Problem description:
Report each line of the data that contains the string "answer".

Source texts of formatted documents:

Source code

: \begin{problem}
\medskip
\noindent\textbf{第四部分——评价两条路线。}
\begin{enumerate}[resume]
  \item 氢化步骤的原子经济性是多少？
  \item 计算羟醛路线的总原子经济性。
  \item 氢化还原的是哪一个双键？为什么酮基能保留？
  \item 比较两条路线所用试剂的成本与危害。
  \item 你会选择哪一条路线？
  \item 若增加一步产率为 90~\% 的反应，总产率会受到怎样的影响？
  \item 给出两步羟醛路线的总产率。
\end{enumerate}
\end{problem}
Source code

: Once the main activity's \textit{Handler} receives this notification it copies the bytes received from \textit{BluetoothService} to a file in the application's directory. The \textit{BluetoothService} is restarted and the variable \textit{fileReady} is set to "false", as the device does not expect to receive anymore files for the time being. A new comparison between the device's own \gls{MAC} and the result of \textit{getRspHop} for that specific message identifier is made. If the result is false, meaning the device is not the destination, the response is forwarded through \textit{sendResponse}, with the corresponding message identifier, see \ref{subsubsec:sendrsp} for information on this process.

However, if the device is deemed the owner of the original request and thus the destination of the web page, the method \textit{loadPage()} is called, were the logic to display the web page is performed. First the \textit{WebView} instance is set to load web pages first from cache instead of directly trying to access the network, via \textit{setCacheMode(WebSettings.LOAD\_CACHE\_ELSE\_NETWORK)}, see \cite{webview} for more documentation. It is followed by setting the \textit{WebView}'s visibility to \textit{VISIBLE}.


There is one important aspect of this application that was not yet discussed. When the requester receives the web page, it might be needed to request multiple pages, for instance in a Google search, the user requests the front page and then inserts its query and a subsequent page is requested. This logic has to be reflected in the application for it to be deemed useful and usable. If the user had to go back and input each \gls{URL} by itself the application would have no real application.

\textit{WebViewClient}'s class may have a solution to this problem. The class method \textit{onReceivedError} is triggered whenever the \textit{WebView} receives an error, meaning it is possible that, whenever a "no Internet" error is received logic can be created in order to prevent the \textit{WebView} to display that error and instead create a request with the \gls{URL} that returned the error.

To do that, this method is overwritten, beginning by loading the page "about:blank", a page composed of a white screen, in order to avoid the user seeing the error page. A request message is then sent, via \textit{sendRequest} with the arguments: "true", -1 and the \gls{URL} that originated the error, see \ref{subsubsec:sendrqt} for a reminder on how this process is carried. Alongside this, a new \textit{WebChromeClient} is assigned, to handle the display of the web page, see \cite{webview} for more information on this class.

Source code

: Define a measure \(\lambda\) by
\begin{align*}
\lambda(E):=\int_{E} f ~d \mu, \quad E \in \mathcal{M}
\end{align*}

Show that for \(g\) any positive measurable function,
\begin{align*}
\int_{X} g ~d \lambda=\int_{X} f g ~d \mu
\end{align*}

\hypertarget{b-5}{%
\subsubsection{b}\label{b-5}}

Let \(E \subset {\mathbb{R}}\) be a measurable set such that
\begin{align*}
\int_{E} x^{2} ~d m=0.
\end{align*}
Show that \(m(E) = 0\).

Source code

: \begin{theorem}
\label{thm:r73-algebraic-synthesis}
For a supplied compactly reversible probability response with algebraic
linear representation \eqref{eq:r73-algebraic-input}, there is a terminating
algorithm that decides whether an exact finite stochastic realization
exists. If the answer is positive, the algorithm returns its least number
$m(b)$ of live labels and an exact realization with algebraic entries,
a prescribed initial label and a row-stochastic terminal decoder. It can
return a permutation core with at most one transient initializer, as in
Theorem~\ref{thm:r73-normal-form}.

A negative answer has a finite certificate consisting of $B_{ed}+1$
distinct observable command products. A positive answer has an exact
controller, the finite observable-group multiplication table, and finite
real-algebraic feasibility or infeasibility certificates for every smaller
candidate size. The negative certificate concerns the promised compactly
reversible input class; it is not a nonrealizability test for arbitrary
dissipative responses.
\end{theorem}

Result:
exists. If the answer is positive, the algorithm returns its least number
A negative answer has a finite certificate consisting of $B_{ed}+1$
distinct observable command products. A positive answer has an exact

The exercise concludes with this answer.